Staffing requirements will change during safe storage and are dependent on the status of spent fuel being stored on-site.

“What we’re concerned about is if there’s a just transition plan for employees who work there,” Jeff Tittle, director of New Jersey Sierra Club, said recently in a statement addressing layoffs at the nation’s oldest commercial nuclear power plant. “We want to make sure employees can find work at other facilities or take part in the plant’s decommissioning. We hope that the work at the plant will continue and the displaced workers will be treated fairly and given other work.”

Neil Sheehan, public information officer for the NRC’s Region 1, said if the federal agency found staffing cutbacks were negatively impacting plant safety it would take the appropriate action to ensure the issues were addressed.

“At this point, we have not observed any issues along those lines at Oyster Creek,” he said, noting they look for adverse trends in safety performance through its ongoing inspections and plant performance indicators.

Last week, the White House released a statement condemning the impending retirements of fuel-secure power facilities, saying this is leading to a rapid depletion of a critical part of the nation’s energy mix and impacting the resilience of its power grid.

This comes just days after Exelon Corp. responded to the Department of Justice and Federal Regulatory Commission’s filing in a lawsuit challenging Illinois’ Future Energy Jobs Act, saying they remain confident “the courts will uphold the view of policymakers and regulators who support the continued operation of Illinois’ nuclear plants and the environmental benefits they provide for consumers.”

Oyster Creek produces 636 net megawatts of electricity at full power, enough electricity to supply 600,000 typical homes, the equivalent to all homes in Monmouth and Ocean counties combined. The facility is a single-unit boiling water reactor, located on 800 acres neighboring Oyster Creek. It is one of four nuclear power plants licensed to operate in New Jersey. Salem Nuclear Power Plant has two units; the fourth unit is at Hope Creek Nuclear Generating Station.

In its June 1 statement, the White House said the president believes in total energy independence and dominance.

“Keeping America’s energy grid and infrastructure strong and secure protects our national security, public safety, and economy from intentional attacks and natural disasters,” the June 1 statement from the White House read, noting Trump directed Rick Perry, secretary of energy, to prepare immediate steps to prevent the loss of these resources.

Still, there’s no indication the president’s order to halt the closing of unprofitable coal and nuclear plants will in any way impact Exelon’s decision to permanently shut down the Oyster Creek plant in just four months.
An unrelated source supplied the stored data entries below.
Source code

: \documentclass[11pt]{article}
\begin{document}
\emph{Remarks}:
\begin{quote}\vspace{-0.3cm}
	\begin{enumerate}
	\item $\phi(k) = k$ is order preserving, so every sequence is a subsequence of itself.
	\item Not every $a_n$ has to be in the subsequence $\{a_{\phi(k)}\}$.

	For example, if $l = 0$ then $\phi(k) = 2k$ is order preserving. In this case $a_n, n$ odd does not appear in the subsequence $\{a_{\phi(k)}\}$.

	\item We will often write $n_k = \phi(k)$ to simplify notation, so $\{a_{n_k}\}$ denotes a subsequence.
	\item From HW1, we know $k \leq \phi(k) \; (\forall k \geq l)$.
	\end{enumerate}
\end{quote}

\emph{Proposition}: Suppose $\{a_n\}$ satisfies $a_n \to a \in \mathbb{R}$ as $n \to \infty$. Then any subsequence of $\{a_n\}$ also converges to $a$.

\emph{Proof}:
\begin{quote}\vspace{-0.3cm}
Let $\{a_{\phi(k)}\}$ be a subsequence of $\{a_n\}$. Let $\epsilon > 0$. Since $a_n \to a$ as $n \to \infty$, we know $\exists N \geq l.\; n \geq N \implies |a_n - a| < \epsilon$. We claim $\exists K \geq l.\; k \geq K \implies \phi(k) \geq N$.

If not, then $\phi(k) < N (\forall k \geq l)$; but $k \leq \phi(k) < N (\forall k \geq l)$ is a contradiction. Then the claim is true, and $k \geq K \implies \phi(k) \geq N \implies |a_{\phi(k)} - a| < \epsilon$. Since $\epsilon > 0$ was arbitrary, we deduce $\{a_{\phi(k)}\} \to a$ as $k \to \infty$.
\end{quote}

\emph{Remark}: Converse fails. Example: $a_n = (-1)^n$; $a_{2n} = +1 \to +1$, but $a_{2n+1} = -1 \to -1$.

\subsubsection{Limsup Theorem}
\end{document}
Exelon was originally granted a 20-year license renewal by the NRC, which would allow Oyster Creek to operate as a base-load electricity generator through April 9, 2029. The nuke was later scheduled to come offline Dec. 31, 2019 in an agreement Exelon struck with the state to forgo building cooling towers at the site. It’s now scheduled for retirement before Oct. 31.

In fact, the company continues to move ahead with submitting exemption requests to the NRC for after Oyster Creek comes offline this fall. The latest, an insurance coverage exemption, was reviewed and determined to have enough information to move ahead on a more formal and detailed evaluation.

“We currently expect our review to be completed in the March 2019 timeframe,” Sheehan said.